Good point with the TH2 response and parasitic, extracellular infections.

Not really. The humoral response depends on T helper cell assistance - Th2 help in this case. The humoral response may arrive in time during a primary infection to play an important role in clearing pathogen. If pathogen is cleared too quickly by the innate immune system, a humoral response may not develop. Clearly, the humoral response is much stronger on a secondary infection.

You should note that the T cell response is also much stronger on secondary infection. Although affinity maturation doesn't occur, an expansion in reactive clones does occur.

In the case of a vaccination, it's likely that most of the expanded clones would be Th2, not Th1, and that initial challenge, given sufficient antigen and proper kinetics, would be sufficient to mount a protective humoral response which would prevent or ameliorate secondary infections.

 

[NRAI2001]

Not really. The humoral response depends on T helper cell assistance - Th2 help in this case. The humoral response may arrive in time during a primary infection to play an important role in clearing pathogen. If pathogen is cleared too quickly by the innate immune system, a humoral response may not develop. Clearly, the humoral response is much stronger on a secondary infection.

You should note that the T cell response is also much stronger on secondary infection. Although affinity maturation doesn't occur, an expansion in reactive clones does occur.

In the case of a vaccination, it's likely that most of the expanded clones would be Th2, not Th1, and that initial challenge, given sufficient antigen and proper kinetics, would be sufficient to mount a protective humoral response which would prevent or ameliorate secondary infections.

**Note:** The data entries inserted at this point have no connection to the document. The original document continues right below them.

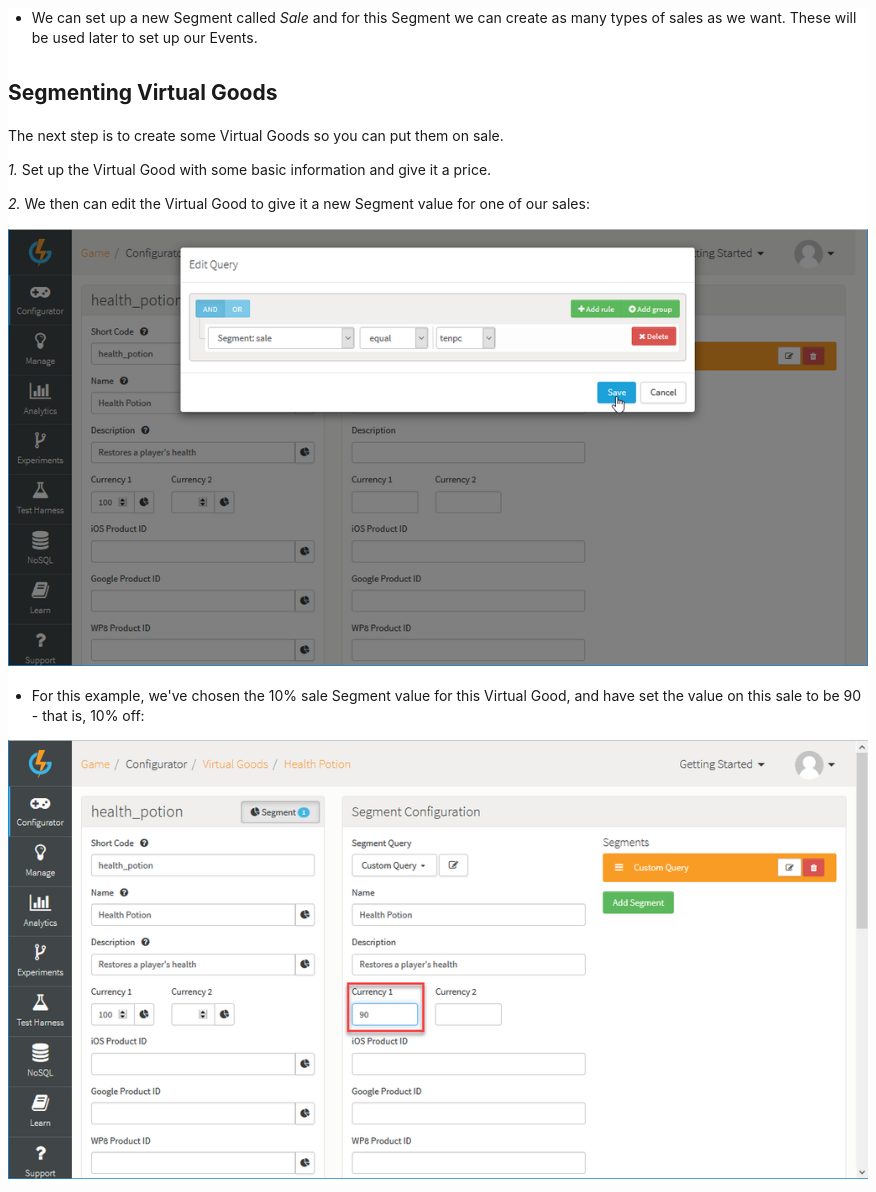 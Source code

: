 * We can set up a new Segment called *Sale* and for this Segment we can create as many types of sales as we want. These will be used later to set up our Events.

## Segmenting Virtual Goods

The next step is to create some Virtual Goods so you can put them on sale.

*1.* Set up the Virtual Good with some basic information and give it a price.

*2.* We then can edit the Virtual Good to give it a new Segment value for one of our sales:

![](img/WeekEvents/3.png)

* For this example, we've chosen the 10% sale Segment value for this Virtual Good, and have set the value on this sale to be 90 - that is, 10% off:

![](img/WeekEvents/4.png)
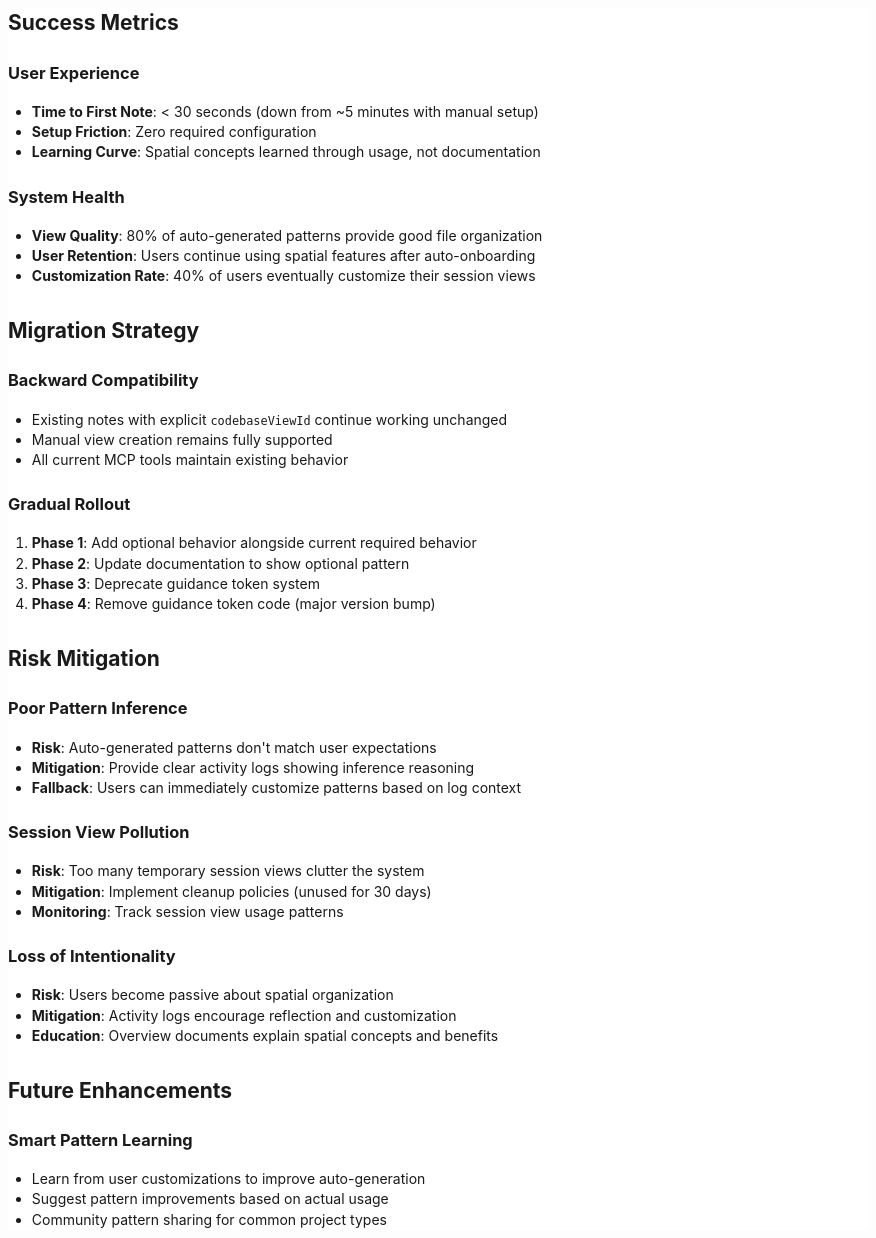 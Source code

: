 ## Success Metrics

### User Experience
- **Time to First Note**: < 30 seconds (down from ~5 minutes with manual setup)
- **Setup Friction**: Zero required configuration
- **Learning Curve**: Spatial concepts learned through usage, not documentation

### System Health
- **View Quality**: 80% of auto-generated patterns provide good file organization
- **User Retention**: Users continue using spatial features after auto-onboarding
- **Customization Rate**: 40% of users eventually customize their session views

## Migration Strategy

### Backward Compatibility
- Existing notes with explicit `codebaseViewId` continue working unchanged
- Manual view creation remains fully supported
- All current MCP tools maintain existing behavior

### Gradual Rollout
1. **Phase 1**: Add optional behavior alongside current required behavior
2. **Phase 2**: Update documentation to show optional pattern
3. **Phase 3**: Deprecate guidance token system
4. **Phase 4**: Remove guidance token code (major version bump)

## Risk Mitigation

### Poor Pattern Inference
- **Risk**: Auto-generated patterns don't match user expectations
- **Mitigation**: Provide clear activity logs showing inference reasoning
- **Fallback**: Users can immediately customize patterns based on log context

### Session View Pollution  
- **Risk**: Too many temporary session views clutter the system
- **Mitigation**: Implement cleanup policies (unused for 30 days)
- **Monitoring**: Track session view usage patterns

### Loss of Intentionality
- **Risk**: Users become passive about spatial organization
- **Mitigation**: Activity logs encourage reflection and customization
- **Education**: Overview documents explain spatial concepts and benefits

## Future Enhancements

### Smart Pattern Learning
- Learn from user customizations to improve auto-generation
- Suggest pattern improvements based on actual usage
- Community pattern sharing for common project types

Th2 vs Th1 response with vaccination would be dependent on the vaccination type. Live-attenuated virus will elicit a Th1 response, dna and recombinant vaccinations will also elicit a Th1 response; bacterial protein and toxoid vaccinations will elicit a Th2 response...if I m correct?

 

[mercaptovizadeh]

Th2 vs Th1 response with vaccination would be dependent on the vaccination type. Live-attenuated virus will elicit a Th1 response, dna and recombinant vaccinations will also elicit a Th1 response; bacterial protein and toxoid vaccinations will elicit a Th2 response...if I m correct?

I can't comment on DNA or recombinant vaccines, but yes, if it goes beyond merely presentation of pathogen protein and more closely mimics an actual viral infection, Th1 would become a relevant mechanism. Th2 would be important here as well.

In all honesty, most infections elicit both pathways, since the pathways complement and support each other. There's relatively few phenomena where you'd have a clearly skewed T cell response that could be characterized as "Th1" or "Th2."